Impossible, en regardant Discount, premier long métrage de Louis-Julien Petit, de ne pas penser aux fameuses comédies sociales dont le cinéma britannique s’est fait une spécialité, des Virtuoses à Billy Elliot en passant par The Full Monty ou le récent Pride – et dont Ken Loach serait la figure tutélaire. Si la comparaison est évidente et un brin paresseuse, le jeune cinéaste force l’admiration en s’appropriant ces références pour mieux les contourner, d’autant que les pièges qui guettent un tel projet sont nombreux : misérabilisme, complaisance, clichés à la pelle et humour ras-du-sol, pour n’en nommer que quelques-uns. Avec un certain panache, Discount évite de sombrer dans ces écueils et, sans tutoyer les sommets, réussit là où tant d’autres comédies françaises échouent souvent : crédible, drôle, émouvante, parfois maladroite mais résolument sincère.
Personnages encombrés
Gilles, Emma, Alfred et Momo, employés d’un supermarché de hard discount, voient leurs postes déjà précaires menacés par la mise en place de caisses automatiques. Pour faire la nique à l’exploitation de plus en plus outrancière de leurs statuts, ils décident de monter un supermarché clandestin à prix très réduits en détournant les stocks invendus. La formule, d’abord gagnante, n’est évidemment pas sans risques et ne tarde pas à mettre la bande en difficulté… Louis-Julien Petit s’attache à brosser les portraits de ces héros ordinaires, mi-Robins des Bois, mi-Pieds Nickelés, avec un sens du détail qui se révèle à double tranchant : s’il sert le film par sa précision et sa rigueur quasi-documentaire, il lui donne aussi un côté « catalogue » qui alourdit parfois le propos.

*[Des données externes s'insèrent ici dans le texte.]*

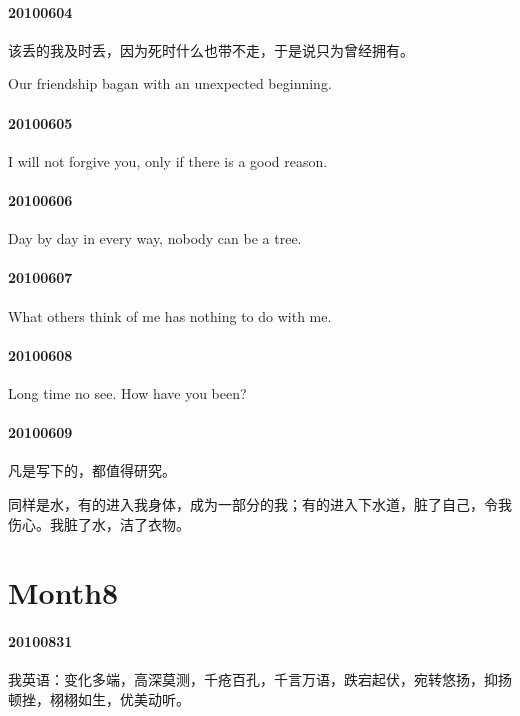\documentclass[UTF8]{book}
\begin{document}
\paragraph{20100604}

该丢的我及时丢，因为死时什么也带不走，于是说只为曾经拥有。

Our friendship bagan with an unexpected beginning.


\paragraph{20100605}

I will not forgive you, only if there is a good reason.


\paragraph{20100606}

Day by day in every way, nobody can be a tree.


\paragraph{20100607}

What others think of me has nothing to do with me.


\paragraph{20100608}

Long time no see. How have you been?


\paragraph{20100609}

凡是写下的，都值得研究。

同样是水，有的进入我身体，成为一部分的我；有的进入下水道，脏了自己，令我伤心。我脏了水，洁了衣物。


\section{Month8}
\paragraph{20100831}

我英语：变化多端，高深莫测，千疮百孔，千言万语，跌宕起伏，宛转悠扬，抑扬顿挫，栩栩如生，优美动听。 
\end{document}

De la jeune mère célibataire dont le parcours est pour le moins chaotique au jeune rebelle qui prend soin de son père malade, en passant même par la gérante du magasin aux méthodes sournoises et à la vie affective en berne (le personnage le plus anecdotique du film, tentative un peu grossière d’humaniser un personnage a priori détestable), le scénario regorge de figures cabossées et volontairement complexes. On saura gré au réalisateur de ne pas céder à la facilité, mais le film aurait sans doute gagné à moins s’encombrer de notules biographiques pour ses personnages, qu’on aurait aimés malgré tout. Car le récit de ce grand détournement à des fins autant solidaires qu’individualistes, donc parfaitement humaines, se suffit déjà grandement à lui-même, tant les événements révèlent déjà suffisamment de la personnalité des uns et des autres.
No more drama
La beauté du film réside précisément dans la montée en puissance de l’idée géniale de la bande, et dans la façon dont elle met à jour les débats qui les agitent, collectivement et individuellement. Chaque personnage est à un moment du film tiraillé entre l’idéal politique que le geste met en œuvre concrètement et le gain que chacun en retire avec une satisfaction d’autant plus légitime que tous, englués dans la précarité, ont abandonné tout espoir de lendemains qui chantent. L’émotion affleure souvent, mais c’est une émotion qui refuse le pathos, une émotion galvanisante et salutaire, qui embrasse sans étouffer, sans prendre en otage. Discount, il ne faut pas l’oublier, est aussi et avant tout une comédie, aux dialogues finement ciselés, portée par des seconds rôles que l’on est heureux de (re)voir au premier plan – particulièrement la merveilleuse Corinne Masiero (inoubliable Louise Wimmer dans le film homonyme de Cyril Mennegun) ou encore Pascal Demolon – et un premier à qui on souhaite un bel avenir, Olivier Barthélémy, plutôt convaincant dans le rôle central et pas évident du beau héros taiseux au cœur tendre. On rit de bon cœur, avec eux, pour eux, et le sentiment fabuleux que ces personnages de fiction sont à la fois si réels et plus grands que la vie même fait de Discount une découverte joliment imparfaite, qu’on a envie de garder près de soi, tout contre le cœur.